D. Il progetto più importante su cui ha lavorato?
R. Penso l’analisi dei resti ossei umani di Gough’s Cave, sia, al momento, il progetto più eccitante a cui ho lavorato. La descrizione delle modificazioni osservate sulle ossa umane e la scoperta dell’uso dei crani come coppe é stata una bella esperienza…fortunatamente non ancora finita. L’analisi delle ossa post-cranial sta già rivelando eccitanti risultati.

D. Il prossimo impegno lavorativo?
R. Vedi sopra.
Ma mi sto anche iniziando una collaborazione per analisi di materiali proveniente dal sito di Schöningen in Germania.  Inoltre quest’anno e l’anniversario della scoperta di Piltdown, il fossile truffa. Per questo sto lavorando con diverse persone al museo per nuove analisi del materiale, per meglio capire come hanno fatto a produrre una truffa cosi accurata.

D. Ha collaborazioni all’estero? Se no, prevede di averle?
R. Ho recentemente iniziato una collaborazione con esperti tafonomi spagnoli per un lavoro comune sul sito di Atapuerca.  Per il sito di Schöningen sto collaborando con ricercatori dell’Università di Leiden (Olanda).  Ho mantenuto collaborazioni con Marsiglia, e sto iniziando nuove collaborazioni con l’Universitá di Bordeaux.

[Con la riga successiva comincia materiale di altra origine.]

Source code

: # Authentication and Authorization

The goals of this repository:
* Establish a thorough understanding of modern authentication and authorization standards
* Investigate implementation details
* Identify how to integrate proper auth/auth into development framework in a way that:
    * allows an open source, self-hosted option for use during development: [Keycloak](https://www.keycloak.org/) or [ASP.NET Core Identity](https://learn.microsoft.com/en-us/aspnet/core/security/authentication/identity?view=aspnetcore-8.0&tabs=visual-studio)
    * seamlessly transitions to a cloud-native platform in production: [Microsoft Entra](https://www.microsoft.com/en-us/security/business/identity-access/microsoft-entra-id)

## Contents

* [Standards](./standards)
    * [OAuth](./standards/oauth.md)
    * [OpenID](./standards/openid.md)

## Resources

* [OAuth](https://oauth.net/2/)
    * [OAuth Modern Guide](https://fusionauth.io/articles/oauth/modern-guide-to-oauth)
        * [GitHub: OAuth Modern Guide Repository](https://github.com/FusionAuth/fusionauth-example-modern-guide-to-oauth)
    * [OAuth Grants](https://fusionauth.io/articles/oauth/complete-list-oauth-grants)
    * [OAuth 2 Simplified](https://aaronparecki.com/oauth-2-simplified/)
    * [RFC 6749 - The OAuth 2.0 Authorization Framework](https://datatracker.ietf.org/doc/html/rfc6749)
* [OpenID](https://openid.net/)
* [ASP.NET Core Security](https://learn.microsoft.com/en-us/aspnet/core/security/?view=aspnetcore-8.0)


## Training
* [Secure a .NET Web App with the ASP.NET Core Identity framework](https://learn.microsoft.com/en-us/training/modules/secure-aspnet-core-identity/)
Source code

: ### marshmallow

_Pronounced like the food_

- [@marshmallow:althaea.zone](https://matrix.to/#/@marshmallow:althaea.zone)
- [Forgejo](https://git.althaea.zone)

D. Il suo sogno nel cassetto?
R. Su un piano professionale, venire a Londra e lavorare al Natural History Museum con Chris Stringer su fossili di cui ho letto tanto era il mio sogno nel cassetto. Adesso che ho visto il sogno nella sua realtà, sogno che il sogno non finisca. Non potrei sperare in un gruppo di collaboratori migliore.

D. Come è avvenuta la scoperta dei crani umani nella contea inglese del Somerset?
R. Allego il PDF di una pubblicazione su Gough’s Cave che spiega la storia dei fossili.  I fossili sono stati ritrovati durante diversi scavi, il più recente dei quali nel 1992. Io non ero ancora qui all’epoca. E interessante vedere come su un material che e stato studiato cosi tanto, si possa ancora dire qualcosa di nuovo ed eccitante.

D. A quale periodo cronologico risalgono e a quale cultura sono collegabili?
R. 14,700 BP cal. Sono ossa del Paleolitico superiore, epoca culturale Maddaleniano

D. Vuole illustrarci le caratteristiche di questi reperti emerse nel corso delle analisi?
R. Ecco il PDF dell’articolo: Earliest Directly-Dated Human Skull-Cups

D. Vi sono altre scoperte comparabili a quella inglese?
R. Si ci sono altre scoperte di crani coppa un po’ ovunque nel mondo e appartenenti ad epoche diverse. Nell’articolo questo è spiegato dettagliatamente.

D. Quali sono i progetti futuri relativi allo studio dei crani?
R. Ci sono due aspetti che mi interessano particolarmente:

  • 1. la somiglianza dei crani coppa di GC con altri provenienti da altre zone e da altri periodi preistorici e storici (e.g. crani coppa dell’etá del Bronzo in Spagna, d’epoca recente in Australia, Neolitici della Germania). Una tradizione che appare in luoghi e tempi diversi senza alcun legame fra loro. Perché?
  • 2. la somiglianza con crani coppa dello stesso periodo provenienti dalla Francia (Isturitz e Le Placard). Sembra che l’apparizione di crani coppa inizi nel Paleolitico Superiore, senza nessun esempio precedente. Perché?